**DATA RECORDS:**
· · · · · · ·
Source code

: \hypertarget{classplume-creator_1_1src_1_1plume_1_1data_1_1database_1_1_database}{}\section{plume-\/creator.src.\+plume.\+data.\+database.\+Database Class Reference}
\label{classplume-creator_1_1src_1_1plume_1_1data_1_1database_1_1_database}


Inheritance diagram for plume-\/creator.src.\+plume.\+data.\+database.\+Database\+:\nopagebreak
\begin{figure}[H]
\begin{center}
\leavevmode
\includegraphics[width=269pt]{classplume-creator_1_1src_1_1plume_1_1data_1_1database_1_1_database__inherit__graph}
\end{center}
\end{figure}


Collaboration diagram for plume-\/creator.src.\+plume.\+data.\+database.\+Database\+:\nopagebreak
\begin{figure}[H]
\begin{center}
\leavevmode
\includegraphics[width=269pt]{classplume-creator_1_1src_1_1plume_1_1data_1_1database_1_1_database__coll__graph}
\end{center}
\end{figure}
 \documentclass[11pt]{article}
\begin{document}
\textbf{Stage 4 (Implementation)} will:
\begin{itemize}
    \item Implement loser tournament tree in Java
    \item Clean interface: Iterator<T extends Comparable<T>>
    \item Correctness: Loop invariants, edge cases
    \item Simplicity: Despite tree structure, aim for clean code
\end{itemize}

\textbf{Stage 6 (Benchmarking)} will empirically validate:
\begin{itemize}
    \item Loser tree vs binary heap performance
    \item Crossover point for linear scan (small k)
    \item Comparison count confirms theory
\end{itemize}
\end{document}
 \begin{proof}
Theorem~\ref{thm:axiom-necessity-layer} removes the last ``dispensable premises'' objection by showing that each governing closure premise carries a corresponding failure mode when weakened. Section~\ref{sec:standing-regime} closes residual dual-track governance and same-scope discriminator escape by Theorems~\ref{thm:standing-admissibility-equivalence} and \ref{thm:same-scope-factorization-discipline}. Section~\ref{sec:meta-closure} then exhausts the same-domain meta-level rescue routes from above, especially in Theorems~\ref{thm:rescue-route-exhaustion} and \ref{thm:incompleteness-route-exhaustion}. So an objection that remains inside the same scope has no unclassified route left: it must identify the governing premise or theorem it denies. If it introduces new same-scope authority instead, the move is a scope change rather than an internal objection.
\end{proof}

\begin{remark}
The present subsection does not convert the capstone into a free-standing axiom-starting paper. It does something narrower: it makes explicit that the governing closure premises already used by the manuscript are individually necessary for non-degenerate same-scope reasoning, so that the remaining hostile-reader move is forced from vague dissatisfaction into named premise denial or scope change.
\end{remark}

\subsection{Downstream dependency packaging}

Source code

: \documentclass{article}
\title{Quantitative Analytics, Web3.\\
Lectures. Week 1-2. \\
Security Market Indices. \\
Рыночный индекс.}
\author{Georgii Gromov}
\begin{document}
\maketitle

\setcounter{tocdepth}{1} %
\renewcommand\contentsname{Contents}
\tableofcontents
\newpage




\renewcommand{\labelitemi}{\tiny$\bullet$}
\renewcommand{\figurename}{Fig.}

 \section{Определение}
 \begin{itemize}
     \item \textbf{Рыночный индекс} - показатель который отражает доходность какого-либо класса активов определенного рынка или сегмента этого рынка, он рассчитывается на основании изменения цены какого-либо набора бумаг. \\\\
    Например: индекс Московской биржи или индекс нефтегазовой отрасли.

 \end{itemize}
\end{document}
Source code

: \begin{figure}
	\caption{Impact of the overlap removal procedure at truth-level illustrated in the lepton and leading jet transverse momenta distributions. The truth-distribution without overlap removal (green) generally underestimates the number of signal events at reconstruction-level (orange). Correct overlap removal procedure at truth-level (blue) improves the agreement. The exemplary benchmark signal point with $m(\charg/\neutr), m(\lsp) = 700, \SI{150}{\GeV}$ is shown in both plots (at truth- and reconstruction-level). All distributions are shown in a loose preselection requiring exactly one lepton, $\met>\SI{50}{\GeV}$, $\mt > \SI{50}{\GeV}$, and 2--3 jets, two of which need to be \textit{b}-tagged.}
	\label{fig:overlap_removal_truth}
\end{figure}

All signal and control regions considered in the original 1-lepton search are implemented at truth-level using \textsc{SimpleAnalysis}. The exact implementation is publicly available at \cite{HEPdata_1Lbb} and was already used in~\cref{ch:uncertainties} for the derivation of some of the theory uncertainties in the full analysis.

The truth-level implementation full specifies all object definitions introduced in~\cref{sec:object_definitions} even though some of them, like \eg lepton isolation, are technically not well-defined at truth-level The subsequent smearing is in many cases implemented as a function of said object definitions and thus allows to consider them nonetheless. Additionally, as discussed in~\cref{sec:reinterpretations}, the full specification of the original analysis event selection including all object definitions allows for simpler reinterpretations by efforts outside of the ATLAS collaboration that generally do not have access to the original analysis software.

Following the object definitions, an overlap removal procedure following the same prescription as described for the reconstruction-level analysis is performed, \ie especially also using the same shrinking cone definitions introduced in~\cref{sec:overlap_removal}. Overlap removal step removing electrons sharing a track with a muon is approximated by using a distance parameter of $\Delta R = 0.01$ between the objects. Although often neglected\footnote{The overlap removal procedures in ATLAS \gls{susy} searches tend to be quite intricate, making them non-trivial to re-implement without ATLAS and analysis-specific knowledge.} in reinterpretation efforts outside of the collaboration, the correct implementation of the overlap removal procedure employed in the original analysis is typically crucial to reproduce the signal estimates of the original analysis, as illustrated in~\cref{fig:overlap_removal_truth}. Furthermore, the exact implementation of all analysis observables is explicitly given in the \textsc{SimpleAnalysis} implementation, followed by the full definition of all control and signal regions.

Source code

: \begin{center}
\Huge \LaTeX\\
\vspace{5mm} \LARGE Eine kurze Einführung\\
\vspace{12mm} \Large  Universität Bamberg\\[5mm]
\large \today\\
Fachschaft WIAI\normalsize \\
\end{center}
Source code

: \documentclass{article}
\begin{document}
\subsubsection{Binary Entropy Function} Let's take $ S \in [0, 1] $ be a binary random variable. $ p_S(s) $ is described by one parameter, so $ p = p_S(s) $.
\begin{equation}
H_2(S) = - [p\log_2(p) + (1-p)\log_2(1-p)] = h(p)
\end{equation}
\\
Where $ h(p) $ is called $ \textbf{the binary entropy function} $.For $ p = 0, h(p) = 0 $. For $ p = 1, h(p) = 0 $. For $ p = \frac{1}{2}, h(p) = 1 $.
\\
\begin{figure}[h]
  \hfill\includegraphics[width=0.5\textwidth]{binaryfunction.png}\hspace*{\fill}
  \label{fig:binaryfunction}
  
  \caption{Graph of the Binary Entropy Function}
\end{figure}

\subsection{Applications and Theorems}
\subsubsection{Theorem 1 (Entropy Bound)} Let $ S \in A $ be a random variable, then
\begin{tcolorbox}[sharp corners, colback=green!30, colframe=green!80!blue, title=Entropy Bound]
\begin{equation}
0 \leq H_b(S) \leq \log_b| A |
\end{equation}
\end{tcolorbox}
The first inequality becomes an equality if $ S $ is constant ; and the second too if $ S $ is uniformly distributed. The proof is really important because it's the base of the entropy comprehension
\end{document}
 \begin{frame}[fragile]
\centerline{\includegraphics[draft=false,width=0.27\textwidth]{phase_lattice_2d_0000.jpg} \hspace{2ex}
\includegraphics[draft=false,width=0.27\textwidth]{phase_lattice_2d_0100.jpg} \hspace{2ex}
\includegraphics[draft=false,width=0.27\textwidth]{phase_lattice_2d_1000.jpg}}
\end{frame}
· · · · · · ·
**REQUIRED ACTION:** In the entries, find every line holding "already" and copy it.

**ANSWER BELOW:**
The present subsection does not convert the capstone into a free-standing axiom-starting paper. It does something narrower: it makes explicit that the governing closure premises already used by the manuscript are individually necessary for non-degenerate same-scope reasoning, so that the remaining hostile-reader move is forced from vague dissatisfaction into named premise denial or scope change.
All signal and control regions considered in the original 1-lepton search are implemented at truth-level using \textsc{SimpleAnalysis}. The exact implementation is publicly available at \cite{HEPdata_1Lbb} and was already used in~\cref{ch:uncertainties} for the derivation of some of the theory uncertainties in the full analysis.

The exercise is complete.